CameronBieganek · November 30, 2023, 10:38pm

We can solve the quantile?(x, 0.1) issue by making things even more controversial—all we have to do is add underscore currying:

quantile(_, 0.1)?

danielwe · November 30, 2023, 10:44pm

Or you could attach ? to the arguments you want to participate in skipmissings:

cor(x?, y?)
quantile(x?, 0.1)

Or why not combine currying and skipmissings in one fell swoop?

quantile(?, 0.1)

enabling

combine(df, [:x] => quantile(?, 0.1))
combine(df, [:x, :y] => cor(?, ?))

CameronBieganek · November 30, 2023, 11:08pm

That would be nice. But given the difficulty of getting underscore currying merged, it seems unlikely we could ever get cor(?, ?) merged…

Also, if you want to directly apply mean(?) to a vector, rather than passing it to combine, it would look like this:

mean(?)(x)

which looks slightly goofy to me.

It might be better to keep currying and skip-missing as orthogonal features.

danielwe · November 30, 2023, 11:20pm

Yeah, I think the curry-and-skip would only make sense as an extra convenience if you already have both underscore currying like mean(_) and per-argument skipmissing without currying like mean(x?), so typing mean(?)(x) would technically work but make about as much sense as mean(_)(x).

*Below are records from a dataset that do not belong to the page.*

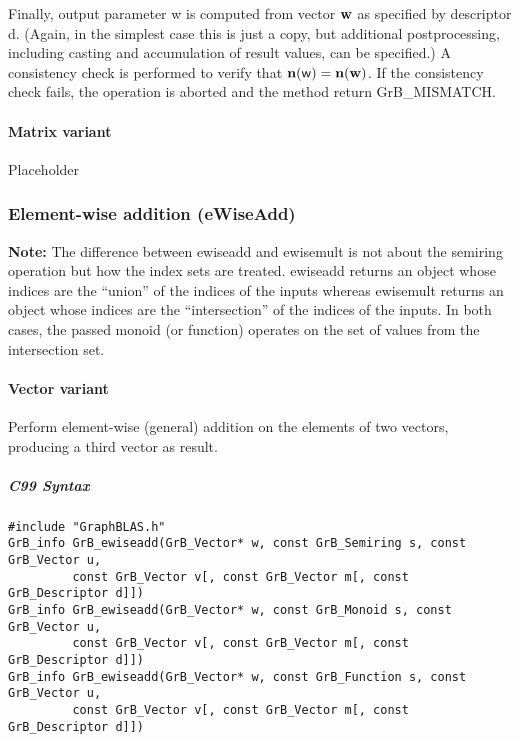 Finally, output parameter {\sf w} is computed from vector ${\bf w}$
as specified by descriptor {\sf d}. (Again, in the simplest case this
is just a copy, but additional postprocessing, including casting and
accumulation of result values, can be specified.)  A consistency check is
performed to verify that $\bold{n}({\sf w}) = \bold{n}({\bf w})$. If
the consistency check fails, the operation is aborted and the method
return {\sf GrB\_MISMATCH}.


\paragraph{Matrix variant}

Placeholder


\subsubsection{Element-wise addition ({\sf eWiseAdd})}

{\bf Note:} The difference between {\sf ewiseadd} and {\sf ewisemult} is not about the semiring operation but how the index sets are treated.
 {\sf ewiseadd} returns an object whose indices are the ``union'' of the indices of the inputs whereas  
 {\sf ewisemult} returns an object whose indices are the ``intersection'' of the indices of the inputs. In both cases, the passed monoid (or function) operates on the 
 set of values from the intersection set. 

\paragraph{Vector variant}

Perform element-wise (general) addition on the elements of two vectors,
producing a third vector as result.

\subparagraph{C99 Syntax}

\begin{verbatim}
#include "GraphBLAS.h"
GrB_info GrB_ewiseadd(GrB_Vector* w, const GrB_Semiring s, const GrB_Vector u,
         const GrB_Vector v[, const GrB_Vector m[, const GrB_Descriptor d]])
GrB_info GrB_ewiseadd(GrB_Vector* w, const GrB_Monoid s, const GrB_Vector u,
         const GrB_Vector v[, const GrB_Vector m[, const GrB_Descriptor d]])
GrB_info GrB_ewiseadd(GrB_Vector* w, const GrB_Function s, const GrB_Vector u,
         const GrB_Vector v[, const GrB_Vector m[, const GrB_Descriptor d]])
\end{verbatim}

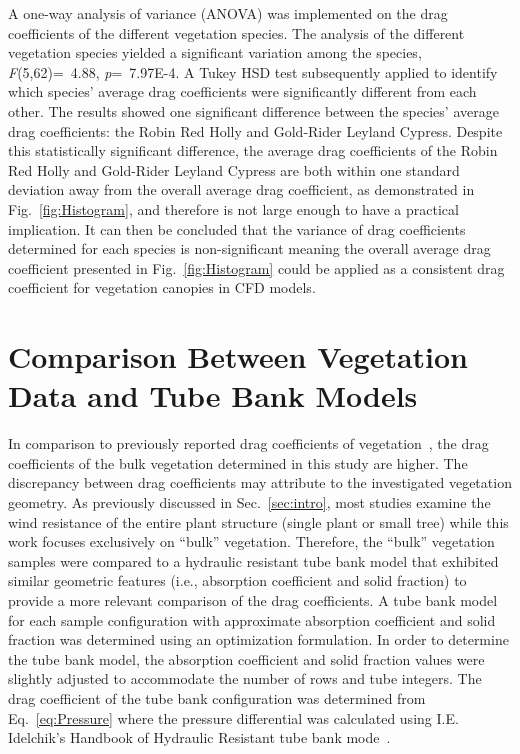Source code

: \documentclass[12pt]{article}
\begin{document}
A one-way analysis of variance (ANOVA) was implemented on the drag coefficients of the different vegetation species. The analysis of the different vegetation species yielded a significant variation among the species, \textit{F}(5,62)=~4.88, \textit{p}=~7.97E-4. A Tukey HSD test subsequently applied to identify which species' average drag coefficients were significantly different from each other. The results showed one significant difference between the species' average drag coefficients: the Robin Red Holly and Gold-Rider Leyland Cypress. Despite this statistically significant difference, the average drag coefficients of the Robin Red Holly and Gold-Rider Leyland Cypress are both within one standard deviation away from the overall average drag coefficient, as demonstrated in Fig.~\ref{fig:Histogram},  and therefore is not large enough to have a practical implication. It can then be concluded that the variance of drag coefficients determined for each species is non-significant meaning the overall average drag coefficient presented in Fig.~\ref{fig:Histogram} could be applied as a consistent drag coefficient for vegetation canopies in CFD models.

\section{Comparison Between Vegetation Data and Tube Bank Models}
\label{sec:comp}

In comparison to previously reported drag coefficients of vegetation~\cite{Cao2012,Jalonen2014,Mayhead1973,Gillies2002,Ishikawa2006}, the drag coefficients of the bulk vegetation determined in this study are higher. The discrepancy between drag coefficients may attribute to the investigated vegetation geometry. As previously discussed in Sec.~\ref{sec:intro}, most studies examine the wind resistance of the entire plant structure (single plant or small tree) while this work focuses exclusively on ``bulk'' vegetation. Therefore, the ``bulk'' vegetation samples were compared to a hydraulic resistant tube bank model that exhibited similar geometric features (i.e., absorption coefficient and solid fraction) to provide a more relevant comparison of the drag coefficients. A tube bank model for each sample configuration with approximate absorption coefficient and solid fraction was determined using an optimization formulation. In order to determine the tube bank model, the absorption coefficient and solid fraction values were slightly adjusted to accommodate the number of rows and tube integers. The drag coefficient of the tube bank configuration was determined from Eq.~\ref{eq:Pressure} where the pressure differential was calculated using I.E. Idelchik's Handbook of Hydraulic Resistant tube bank mode~\cite{Idelchick1994}.
\end{document}
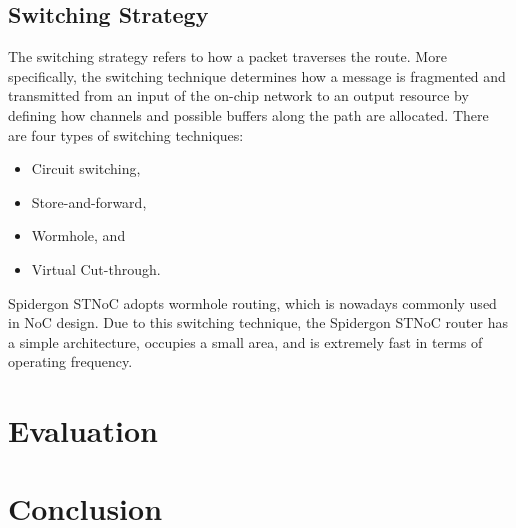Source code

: \subsection{Switching Strategy}\label{S:switching}

The switching strategy refers to how a packet traverses the route. 
More specifically, the switching technique determines how a message is fragmented and transmitted from an input of the on-chip network to an output resource by defining how channels and possible buffers along the path are allocated. 
There are four types of switching techniques:
\begin{itemize}
\item Circuit switching,
\item Store-and-forward,
\item Wormhole, and 
\item Virtual Cut-through.
\end{itemize}

Spidergon STNoC adopts wormhole routing, which is nowadays commonly used in NoC design. 
Due to this switching technique, the Spidergon STNoC router has a simple architecture, occupies a small area, and is extremely fast in terms of operating frequency.

\section{Evaluation}\label{C:evaluation}

\section{Conclusion}\label{S:conclusion}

And on that note, a more intuitive syntax for combined curry-and-skip might be mean(_?).

Probably not much hope of having this in the base language, but if the parser can accept it there could be a macro @? in Missings.jl?

alfaromartino · November 30, 2023, 11:22pm

I think that smean, ssum, etc is not useful. You can always define those shortcuts yourself, but it’s more like a patch and non-Julian, as someone indicated above.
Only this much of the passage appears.